My theory on Deflection

I will say though... I said it was just my theory... it is just a theory, and just my opinion

just trying to share my experience... hopefully it MIGHT help someone to avoid errors I made.

As I mentioned to Creedo in a PM... I was a die hard predator guy for a LONG time... but I realized that it put me in a very small box as a player... it meant I absolutely HAD to have my cue with me to play my A game. So I sold them all, and bought standard shafts, and now I KNOW beyond a shadow of a doubt, that I can walk into any room and find a cue with a decent tip and within 15 or 20 minutes of picking it up, be at 90%... never could I have done when I was a predator guy.

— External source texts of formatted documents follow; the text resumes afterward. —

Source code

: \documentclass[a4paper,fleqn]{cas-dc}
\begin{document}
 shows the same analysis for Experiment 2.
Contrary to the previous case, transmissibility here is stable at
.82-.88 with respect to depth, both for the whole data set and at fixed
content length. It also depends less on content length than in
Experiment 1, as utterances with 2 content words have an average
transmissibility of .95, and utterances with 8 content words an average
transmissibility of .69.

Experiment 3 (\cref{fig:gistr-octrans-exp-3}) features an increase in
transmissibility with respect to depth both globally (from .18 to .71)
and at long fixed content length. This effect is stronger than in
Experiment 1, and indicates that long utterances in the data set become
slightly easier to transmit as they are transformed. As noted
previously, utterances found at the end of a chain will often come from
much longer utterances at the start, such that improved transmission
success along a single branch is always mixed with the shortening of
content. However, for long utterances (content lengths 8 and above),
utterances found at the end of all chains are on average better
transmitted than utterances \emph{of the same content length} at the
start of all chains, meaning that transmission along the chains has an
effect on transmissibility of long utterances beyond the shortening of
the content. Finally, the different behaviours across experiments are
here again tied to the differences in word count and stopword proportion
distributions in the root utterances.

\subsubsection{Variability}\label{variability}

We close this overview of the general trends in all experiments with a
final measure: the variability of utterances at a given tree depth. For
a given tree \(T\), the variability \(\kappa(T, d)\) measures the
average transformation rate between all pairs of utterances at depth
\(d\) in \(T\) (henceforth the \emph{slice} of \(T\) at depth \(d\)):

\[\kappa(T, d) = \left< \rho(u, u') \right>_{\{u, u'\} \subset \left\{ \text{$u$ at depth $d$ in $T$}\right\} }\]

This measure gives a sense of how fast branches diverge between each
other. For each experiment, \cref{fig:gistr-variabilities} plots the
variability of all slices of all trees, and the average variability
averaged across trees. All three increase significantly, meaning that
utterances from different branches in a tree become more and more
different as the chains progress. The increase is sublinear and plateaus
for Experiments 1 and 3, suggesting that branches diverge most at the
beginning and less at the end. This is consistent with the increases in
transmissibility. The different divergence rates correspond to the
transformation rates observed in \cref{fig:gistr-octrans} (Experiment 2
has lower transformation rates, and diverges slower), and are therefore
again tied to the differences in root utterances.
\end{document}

For someone who only ever plays in leauge, or in tournaments... there is no issue with this, but I often found myself in social situations where a friend would say "hey Jay, you play pretty good pool, show us some stuff", and I would be without my gear... and couldn't adjust worth a crap.
 
...and this proves nothing?

To prove this point, I had a cuemaker put on a 1" brass ferrule on one of my spare shafts... and let me tell you what a 13.2mm BRASS ferrule is freaking HEAVY!!!!
And I played with it, ALOT, for about a week... and guess what, I could run racks with it... with HUGE amounts of deflection... HUGE amounts, like a full ball and a half difference across the length of a table.

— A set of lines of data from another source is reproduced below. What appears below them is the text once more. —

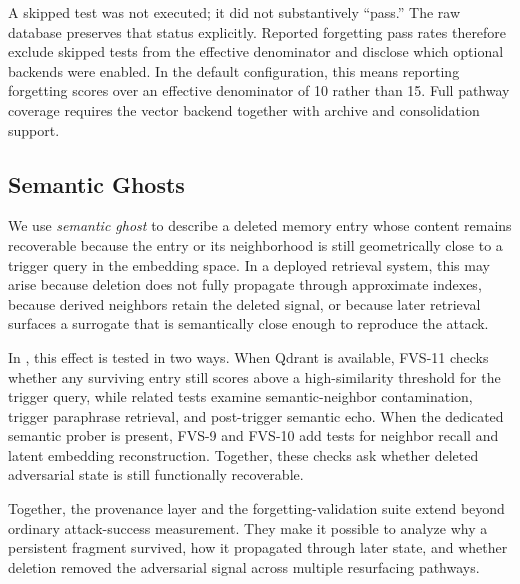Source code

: A skipped test was not executed; it did not substantively ``pass.'' The raw
database preserves that status explicitly. Reported forgetting pass rates
therefore exclude skipped tests from the effective denominator and disclose
which optional backends were enabled. In the default configuration, this means
reporting forgetting scores over an effective denominator of 10 rather than 15.
Full pathway coverage requires the vector backend together with archive and
consolidation support.

\subsection{Semantic Ghosts}
\label{subsec:semantic-ghosts}

We use \emph{semantic ghost} to describe a deleted memory entry whose content
remains recoverable because the entry or its neighborhood is still
geometrically close to a trigger query in the embedding space. In a deployed
retrieval system, this may arise because deletion does not fully propagate
through approximate indexes, because derived neighbors retain the deleted
signal, or because later retrieval surfaces a surrogate that is semantically
close enough to reproduce the attack.

In \benchmark{}, this effect is tested in two ways. When Qdrant is available,
FVS-11 checks whether any surviving entry still scores above a high-similarity
threshold for the trigger query, while related tests examine semantic-neighbor
contamination, trigger paraphrase retrieval, and post-trigger semantic echo.
When the dedicated semantic prober is present, FVS-9 and FVS-10 add tests for
neighbor recall and latent embedding reconstruction. Together, these checks ask
whether deleted adversarial state is still functionally recoverable.

Together, the provenance layer and the forgetting-validation suite extend
\benchmark{} beyond ordinary attack-success measurement. They make it possible
to analyze why a persistent fragment survived, how it propagated through later
state, and whether deletion removed the adversarial signal across multiple
resurfacing pathways.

So are you still playing with the brass ferrule? Why not?
 
Jay,
from what I have seen, it seems you need a few cues. There are definitely shots where having a cue with a high front endmass is a real advantage.Like some masse shots(probably most) then there are times when it is better to have a very low endmass cue.
Getting used to both is probably the key along with loads of practice.
I have seen a very old one piece Brunswick cue, made before 1920, the guy still plays with it on quite a regular basis. It has a very low ring count shaft, quite straight grain from memory. But was very light in the front end. It played really well. The taper on the shaft is no longer the original, as it has worn over the years with it's life of different players.I was privileged to play a game with it. Not as low as a predator shaft, but not that far from it. Way lower than the regular bar cues though.
It is in the most part, it is just what people get used to, but a cue that is consistent is probably the best cue to have.
I think now days is the best time to be buying cues. There has been a lot of real research into cue shafts with high speed camera's etc to get a better performing product.
In our case, the cue shafts are adjustable for the front end mass so the customer can tune the shaft characteristics to the way they like on the day .
"If it can't be made right to suite everybody, make it adjustable." quote Neil Lickfold
 
My theory on deflection. Deflection is an issue because the majority of us don't play pool properly. Myself included. We rather look fancy with lots of side spin then play the game the proper way. Or shall I say the most efficient and consistent way. Like the pro's. They understand tangent angles and setting up proper angles. They are very efficient with cue ball control. Most of use are trying to leave it in an area while top players are trying to leave the cue on a spot. Just saying most of us over play the cue ball. Don't think the pro's could play on the tightest pockets shooting well over .900 and play like most of us do. Sure they have to use english like everyone else. However and I may be wrong but I think they use more center, high and low. Working tangent lines and ball speed. Just my thought.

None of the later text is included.